The Morning Journal (Lorain, OH)

Hurricane floods homeless housing in historic St. Augustine

- By Jason Dearen

ST. AUGUSTINE, FLA. >> Days after Hurricane Matthew sent floodwater­s surging through historic St. Augustine, the county’s director of homeless services was panicked.

County officials had ordered people to stay indoors because of evening pesticide spraying to control a post-hurricane mosquito scourge. Yet the town’s only homeless shelter was inundated with water. With the autumn air turning chilly, there was no place for homeless people to go.

“I know we’re close to Disney, but we only have so much magic,” said Kassy Guy-Johanessen, who during the spraying handed out hospital masks and water so people could wash themselves off if they were worried about being exposed.

Homes in many coastal counties in the Southeast sustained flood damage, but the loss of homeless facilities used by dozens of working poor appears to have hit this vulnerable population much harder here than in other areas. Besides the loss of shelter, the hurricane also knocked out businesses where some homeless people worked, leaving them even poorer.

The storm eliminated nearly a third of St. Johns County’s shelter capacity of 327 beds: 88 beds lost in the main homeless crisis center and five more when a falling tree took out a bungalow that housed a homeless family, including three children.

A few blocks from City Hall, outside the multicolor­ed Victorian-style St. Francis House that serves as the city’s homeless crisis center, dozens of people gathered recently at a makeshift kitchen for lunch.
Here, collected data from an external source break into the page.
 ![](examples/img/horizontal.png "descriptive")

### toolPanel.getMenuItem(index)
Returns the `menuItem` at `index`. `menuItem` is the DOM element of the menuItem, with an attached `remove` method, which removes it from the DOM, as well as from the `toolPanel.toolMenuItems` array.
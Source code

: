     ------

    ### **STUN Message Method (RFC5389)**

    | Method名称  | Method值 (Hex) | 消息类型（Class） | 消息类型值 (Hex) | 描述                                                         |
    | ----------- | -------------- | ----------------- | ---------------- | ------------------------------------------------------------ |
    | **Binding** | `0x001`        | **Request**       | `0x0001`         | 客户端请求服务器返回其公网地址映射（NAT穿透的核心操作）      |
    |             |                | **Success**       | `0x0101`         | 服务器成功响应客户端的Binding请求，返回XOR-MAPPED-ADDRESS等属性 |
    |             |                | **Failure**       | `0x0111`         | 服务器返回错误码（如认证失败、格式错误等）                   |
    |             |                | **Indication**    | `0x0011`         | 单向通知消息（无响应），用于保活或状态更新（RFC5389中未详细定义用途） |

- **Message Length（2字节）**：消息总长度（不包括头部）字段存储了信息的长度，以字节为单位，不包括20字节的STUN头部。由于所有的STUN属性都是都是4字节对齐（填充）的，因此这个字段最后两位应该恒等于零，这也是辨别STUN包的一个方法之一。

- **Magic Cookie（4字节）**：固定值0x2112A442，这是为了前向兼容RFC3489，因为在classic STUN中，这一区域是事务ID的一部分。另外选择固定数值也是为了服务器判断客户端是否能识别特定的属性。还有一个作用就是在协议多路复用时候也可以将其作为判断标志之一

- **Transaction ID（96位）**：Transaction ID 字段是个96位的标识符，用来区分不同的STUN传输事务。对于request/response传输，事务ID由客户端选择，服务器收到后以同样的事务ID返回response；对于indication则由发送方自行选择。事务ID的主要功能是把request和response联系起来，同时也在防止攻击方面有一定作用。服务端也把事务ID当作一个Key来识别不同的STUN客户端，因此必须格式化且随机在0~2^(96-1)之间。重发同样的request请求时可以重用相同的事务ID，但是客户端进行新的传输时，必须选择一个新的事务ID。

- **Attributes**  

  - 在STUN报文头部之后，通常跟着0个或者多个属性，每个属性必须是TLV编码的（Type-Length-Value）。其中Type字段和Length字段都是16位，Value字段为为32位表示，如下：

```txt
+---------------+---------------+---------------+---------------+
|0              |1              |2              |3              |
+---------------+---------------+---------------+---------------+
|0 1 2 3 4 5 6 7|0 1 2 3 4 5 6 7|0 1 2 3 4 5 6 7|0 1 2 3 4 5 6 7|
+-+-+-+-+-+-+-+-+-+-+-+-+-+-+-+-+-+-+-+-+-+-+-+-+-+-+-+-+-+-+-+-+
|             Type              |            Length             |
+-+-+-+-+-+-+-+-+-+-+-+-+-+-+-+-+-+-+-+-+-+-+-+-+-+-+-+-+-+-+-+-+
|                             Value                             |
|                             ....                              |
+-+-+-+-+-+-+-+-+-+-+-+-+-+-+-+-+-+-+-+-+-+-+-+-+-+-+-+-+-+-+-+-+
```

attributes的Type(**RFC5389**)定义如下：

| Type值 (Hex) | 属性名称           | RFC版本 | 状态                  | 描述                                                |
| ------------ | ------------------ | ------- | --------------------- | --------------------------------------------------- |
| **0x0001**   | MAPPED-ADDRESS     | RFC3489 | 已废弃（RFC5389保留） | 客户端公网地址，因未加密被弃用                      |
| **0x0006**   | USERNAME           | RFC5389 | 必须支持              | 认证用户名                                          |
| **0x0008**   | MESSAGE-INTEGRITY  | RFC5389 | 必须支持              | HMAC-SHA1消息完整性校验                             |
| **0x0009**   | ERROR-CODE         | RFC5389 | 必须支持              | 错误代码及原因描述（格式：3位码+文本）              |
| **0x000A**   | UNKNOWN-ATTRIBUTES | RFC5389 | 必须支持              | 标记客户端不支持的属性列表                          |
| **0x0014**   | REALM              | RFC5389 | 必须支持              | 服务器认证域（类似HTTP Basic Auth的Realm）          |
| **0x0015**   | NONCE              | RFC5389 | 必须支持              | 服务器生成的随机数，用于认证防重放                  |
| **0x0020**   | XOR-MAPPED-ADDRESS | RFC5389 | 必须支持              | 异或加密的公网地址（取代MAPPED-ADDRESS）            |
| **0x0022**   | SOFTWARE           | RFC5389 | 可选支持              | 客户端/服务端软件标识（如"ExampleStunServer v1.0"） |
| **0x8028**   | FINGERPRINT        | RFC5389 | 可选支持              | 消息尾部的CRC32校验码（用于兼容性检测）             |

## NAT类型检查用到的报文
St. Francis’s beds were always full, but now yellow caution tape was strung across the porch and handwritte­n signs warned people to keep out.

“Right now, we have no shelter,” said Judy Dembowski, St. Francis’ director, standing in a room with a 4-foot-high band of muck on the walls.

The county boasts the state’s second-highest median income, but before the storm, St. Augustine also had a busy homeless shelter used predominan­tly by people who rely on the city and county for lodging and food while working lowwage jobs in the tourist industry.